The Permian-Triassic succession of the Montagnola Senese Ridge (Middle Tuscan Ridge, Italy): a perspective for late Palaeozoic magmatism and continentalisation in the western Tethys

During the Permian-Triassic transition, dramatic environmental changes occurred, including the segmentation of Pangaea and the beginning of the Alpine orogenic cycle with widespread magmatism and tectonic activity. The Permian-Triassic succession deposited in the northern (palaeo-) Gondwana is now exposed in the inner Northern Apennines where it crops out discontinuously in the Middle Tuscan Ridge, a NS-oriented morphotectonic feature mainly formed by blue-schist and green-schist facies metamorphic rocks. In this paper, we describe a previously unreported late Palaeozoic succession exposed in the central part of the Middle Tuscan Ridge: the Montagnola Senese Ridge. This succession provides information concerning the enigmatic late Palaeozoic units exposed in southern Tuscany, and permits the age constraint of continentalization at the Permian-Triassic boundary with associated magmatism. Specifically, by integrating stratigraphic, structural, and petrographic data, we describe a siliciclastic, volcanoclastic-to-carbonate succession which recorded the transition from marine sedimentation to the typical continental, red-beds of the Verrucano tectofacies.
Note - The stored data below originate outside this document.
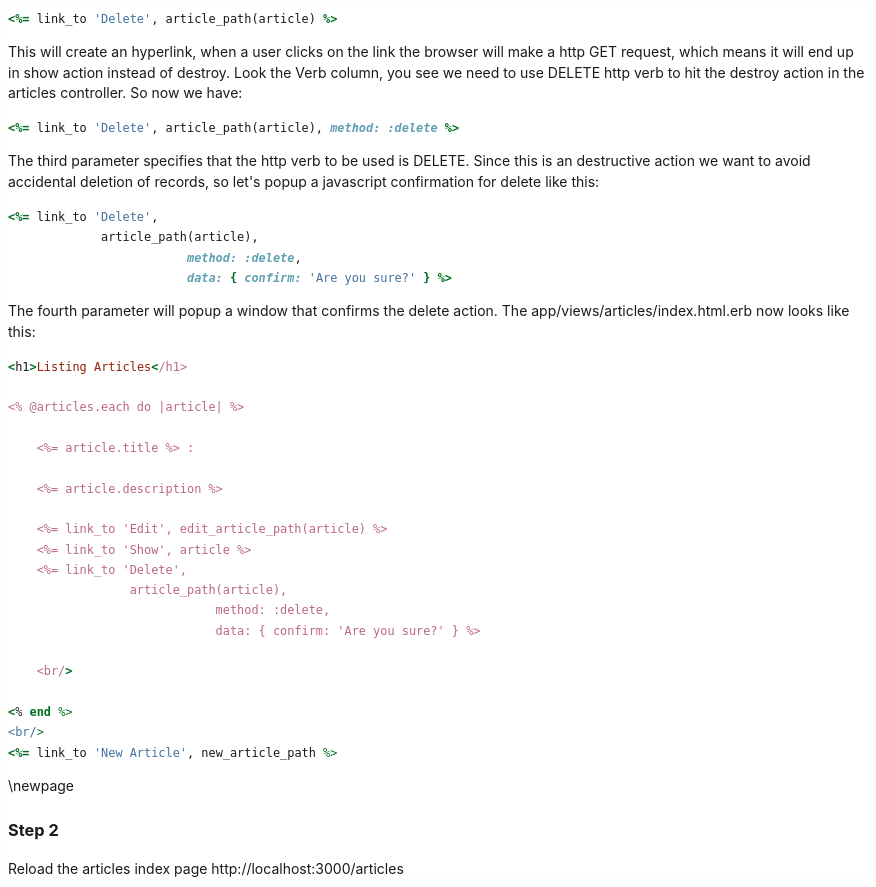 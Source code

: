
 ```ruby
<%= link_to 'Delete', article_path(article) %> 
```

This will create an hyperlink, when a user clicks on the link the browser will make a http GET request, which means it will end up in show action instead of destroy. Look the Verb column, you see we need to use DELETE http verb to hit the destroy action in the articles controller. So now we have:

```ruby
<%= link_to 'Delete', article_path(article), method: :delete %> 
```

The third parameter specifies that the http verb to be used is DELETE. Since this is an destructive action we want to avoid accidental deletion of records, so let's popup a javascript confirmation for delete like this:

```ruby
<%= link_to 'Delete', 
             article_path(article), 
						 method: :delete, 
						 data: { confirm: 'Are you sure?' } %> 
```

The fourth parameter will popup a window that confirms the delete action. The app/views/articles/index.html.erb now looks like this:

```ruby
<h1>Listing Articles</h1>

<% @articles.each do |article| %>

	<%= article.title %> : 

	<%= article.description %> 
	
	<%= link_to 'Edit', edit_article_path(article) %>
	<%= link_to 'Show', article %>
	<%= link_to 'Delete', 
	             article_path(article), 
							 method: :delete, 
							 data: { confirm: 'Are you sure?' } %> 
	
	<br/>

<% end %>
<br/>
<%= link_to 'New Article', new_article_path %>
```

\newpage

### Step 2 ###

Reload the articles index page http://localhost:3000/articles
Additionally, deformational features, metamorphism and age of the succession are discussed in terms of its tectono-sedimentary evolution and implications for the Palaeozoic-Triassic setting of the central Pangaea sector currently exposed in southern Tuscany. The results allow us to recognize a middle-late Permian pre-Verrucano succession, and to date the transition to continental facies as latest Permian. The microflora permits correlation of the pre-Verrucano succession to the late Palaeozoic units of the inner Northern Apennines, and establishes the diachronous nature of the Verrucano tectofacies exposed in the inner Northern Apennines. Finally, the thermal maturity of the organic matter indicates a maximum temperature of 387 ± 30°C attained during metamorphism.